Operated by individual manufacturers, and with little opportunity for backhaulage, truck utilisation is low, whereas in theory Tesco could use its oversight of the whole supply chain – and investment in optimisation technology – to raise utilisation rates dramatically (with incidental environmental benefits).
There are many potential benefits to suppliers. The retail majors are typically the most demanding and awkward customers and the effort and capital required to meet their service requirements may be an order of magnitude greater than that required by the mass of ‘ordinary’ customers. Why not let stores take responsibility for meeting their own extreme requirements?
For smaller and regional suppliers with limited buying power national distribution may be quite impractical, unless they can tap into a retailer’s existing distribution system. If they can, there is the prospect of considerable growth without any capital investment in distribution (although there will still be the need for investment in integrating ordering systems and the like).
So what’s the problem? From the perspective of major manufacturers, Unilever, say, or Proctor & Gamble, the argument that a retailer’s distribution is necessarily more efficient is dubious. Such manufacturers have at least as much buying power, technological investment and supply chain savvy as anyone. And third parties, where they are used, are exactly the same companies as the retailers use. But if 20 or 40 per cent of their distribution is taken out of their hands, their buying power is eroded and significant diseconomies of scale arise (increasing costs which will inevitably be passed to smaller customers, thus potentially damaging competition). And while FGP may improve efficiencies on the manufacturer-DC leg, it could undermine manufacturer’s own backhaul operations. As a delegate at last Autumn’s Logistics & Supply Chain Forum noted: ‘We match inbound to outbound, and we’ve already got some synergies going – and now if the outbound is suddenly taken away, I have adverse cost variance coming my way on the inbound traffic.’ (Ironically, this is in part because of manufacturers’ FGP relations with their own suppliers!)

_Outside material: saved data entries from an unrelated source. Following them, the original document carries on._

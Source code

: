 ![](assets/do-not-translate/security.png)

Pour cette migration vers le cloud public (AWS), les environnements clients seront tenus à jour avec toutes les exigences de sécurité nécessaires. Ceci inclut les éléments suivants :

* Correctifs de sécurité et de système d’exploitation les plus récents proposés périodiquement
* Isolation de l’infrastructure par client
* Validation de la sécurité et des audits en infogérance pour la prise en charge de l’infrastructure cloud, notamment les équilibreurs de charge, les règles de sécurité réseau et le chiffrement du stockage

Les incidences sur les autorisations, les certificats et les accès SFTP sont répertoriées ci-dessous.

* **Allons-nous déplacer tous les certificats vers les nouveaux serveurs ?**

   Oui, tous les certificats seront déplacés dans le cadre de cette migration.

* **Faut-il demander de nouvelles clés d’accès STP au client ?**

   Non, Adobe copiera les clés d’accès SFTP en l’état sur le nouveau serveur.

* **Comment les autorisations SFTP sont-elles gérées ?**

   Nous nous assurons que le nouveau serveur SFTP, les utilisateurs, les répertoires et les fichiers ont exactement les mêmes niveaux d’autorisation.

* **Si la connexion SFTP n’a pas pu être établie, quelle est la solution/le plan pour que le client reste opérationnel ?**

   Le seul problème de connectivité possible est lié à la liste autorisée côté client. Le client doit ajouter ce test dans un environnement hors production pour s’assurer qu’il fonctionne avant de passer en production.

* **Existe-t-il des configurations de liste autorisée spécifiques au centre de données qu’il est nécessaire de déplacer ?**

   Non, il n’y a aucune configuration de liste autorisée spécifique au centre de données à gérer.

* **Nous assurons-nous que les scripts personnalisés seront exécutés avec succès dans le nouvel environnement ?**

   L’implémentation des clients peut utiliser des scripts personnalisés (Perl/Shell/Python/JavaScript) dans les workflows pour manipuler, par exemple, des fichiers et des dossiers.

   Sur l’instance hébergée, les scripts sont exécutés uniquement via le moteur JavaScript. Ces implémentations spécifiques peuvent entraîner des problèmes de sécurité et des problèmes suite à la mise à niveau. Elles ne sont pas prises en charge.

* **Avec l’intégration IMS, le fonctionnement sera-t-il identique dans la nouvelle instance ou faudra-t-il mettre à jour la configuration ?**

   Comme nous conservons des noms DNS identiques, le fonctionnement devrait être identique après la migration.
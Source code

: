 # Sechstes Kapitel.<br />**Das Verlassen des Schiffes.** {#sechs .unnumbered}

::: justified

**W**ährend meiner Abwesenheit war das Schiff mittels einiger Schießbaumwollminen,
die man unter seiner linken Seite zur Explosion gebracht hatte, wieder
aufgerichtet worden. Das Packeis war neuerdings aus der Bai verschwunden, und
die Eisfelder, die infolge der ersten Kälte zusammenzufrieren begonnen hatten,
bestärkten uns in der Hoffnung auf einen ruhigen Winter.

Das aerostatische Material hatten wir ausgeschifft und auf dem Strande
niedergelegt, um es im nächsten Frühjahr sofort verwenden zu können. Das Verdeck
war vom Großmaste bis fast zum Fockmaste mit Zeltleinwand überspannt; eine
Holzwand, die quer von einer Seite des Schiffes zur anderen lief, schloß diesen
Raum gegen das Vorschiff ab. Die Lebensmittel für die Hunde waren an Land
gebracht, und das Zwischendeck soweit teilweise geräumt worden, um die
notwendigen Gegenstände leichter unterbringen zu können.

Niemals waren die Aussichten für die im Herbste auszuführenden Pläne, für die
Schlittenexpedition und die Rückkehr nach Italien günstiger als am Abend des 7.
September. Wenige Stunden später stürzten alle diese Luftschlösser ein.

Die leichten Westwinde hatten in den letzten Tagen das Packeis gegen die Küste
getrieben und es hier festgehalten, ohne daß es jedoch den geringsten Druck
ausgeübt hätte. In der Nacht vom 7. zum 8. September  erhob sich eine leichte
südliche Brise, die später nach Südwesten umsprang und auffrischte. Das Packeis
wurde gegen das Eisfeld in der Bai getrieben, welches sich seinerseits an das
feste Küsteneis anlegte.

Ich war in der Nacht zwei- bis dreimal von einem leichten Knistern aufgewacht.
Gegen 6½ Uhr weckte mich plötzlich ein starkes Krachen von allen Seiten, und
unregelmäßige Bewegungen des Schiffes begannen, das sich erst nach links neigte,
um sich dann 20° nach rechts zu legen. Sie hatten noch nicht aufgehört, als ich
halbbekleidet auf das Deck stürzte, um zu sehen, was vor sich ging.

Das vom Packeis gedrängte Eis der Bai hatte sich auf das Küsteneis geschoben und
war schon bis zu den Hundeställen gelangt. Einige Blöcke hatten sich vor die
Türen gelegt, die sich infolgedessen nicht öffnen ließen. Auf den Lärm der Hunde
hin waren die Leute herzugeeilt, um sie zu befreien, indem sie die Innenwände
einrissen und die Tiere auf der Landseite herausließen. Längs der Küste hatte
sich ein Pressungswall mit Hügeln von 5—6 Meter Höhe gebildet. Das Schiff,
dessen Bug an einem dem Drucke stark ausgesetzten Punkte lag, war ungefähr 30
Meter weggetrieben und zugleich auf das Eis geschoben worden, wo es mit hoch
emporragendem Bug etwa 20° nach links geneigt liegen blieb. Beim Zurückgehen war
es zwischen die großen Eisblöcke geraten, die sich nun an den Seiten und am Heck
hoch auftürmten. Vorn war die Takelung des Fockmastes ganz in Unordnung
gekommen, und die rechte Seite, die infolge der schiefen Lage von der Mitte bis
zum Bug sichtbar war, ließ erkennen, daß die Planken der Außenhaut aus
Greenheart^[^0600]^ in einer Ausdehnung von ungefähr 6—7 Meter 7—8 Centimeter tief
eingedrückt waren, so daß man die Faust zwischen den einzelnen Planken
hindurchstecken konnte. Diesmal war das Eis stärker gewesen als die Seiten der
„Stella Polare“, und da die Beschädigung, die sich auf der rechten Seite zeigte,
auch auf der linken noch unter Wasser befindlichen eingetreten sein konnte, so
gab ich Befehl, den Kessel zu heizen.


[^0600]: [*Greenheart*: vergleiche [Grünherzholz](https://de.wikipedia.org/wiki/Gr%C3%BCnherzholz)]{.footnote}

More fundamental to the fears of suppliers large and small is the question of trust. Suppliers doubt a ‘level playing field’. They suspect that retailers running their own inbound logistics will happily change drop times and consignment quantities to their own convenience (and with knock-on effects on manufacturers’ operations) in a way they would never tolerate from a supplier.
The most fundamental fears, though, are commercial rather than operational. Retailers fear, rightly or wrongly, that they are being ‘ripped off’ on transport costs passed through by manufacturers, but under FGP the same could be true in reverse. Suppliers manufacture to a target price ‘on the shelf’; if the transport cost element is now dictated by the retailer, the margin available on manufacturing can be squeezed ever tighter.
Currently, FGP is genuinely being driven by supply chain people interested in logistical efficiencies, but there is a real fear (on both sides) that product buyers will hijack the process to create another stick with which to beat suppliers.
Briefing points
- Factory gate pricing can be a powerful driver of logistical efficiencies – in some circumstances. It shouldn’t be imposed across the board.
- FGP offers real benefits to suppliers, especially smaller ones, in terms of access to market without excessive capital expenditure.
- Those seeking to introduce FGP need to assess the impact on the whole supply chain, not just the manufacturer-DC transport leg.
- Contracts need to specify (with penalties if necessary) retailers’ obligations to perform – the mirror image of retailers’ current requirements from suppliers.
- Despite the name, FGP is about logstics cost, not product price, and needs to be kept that way.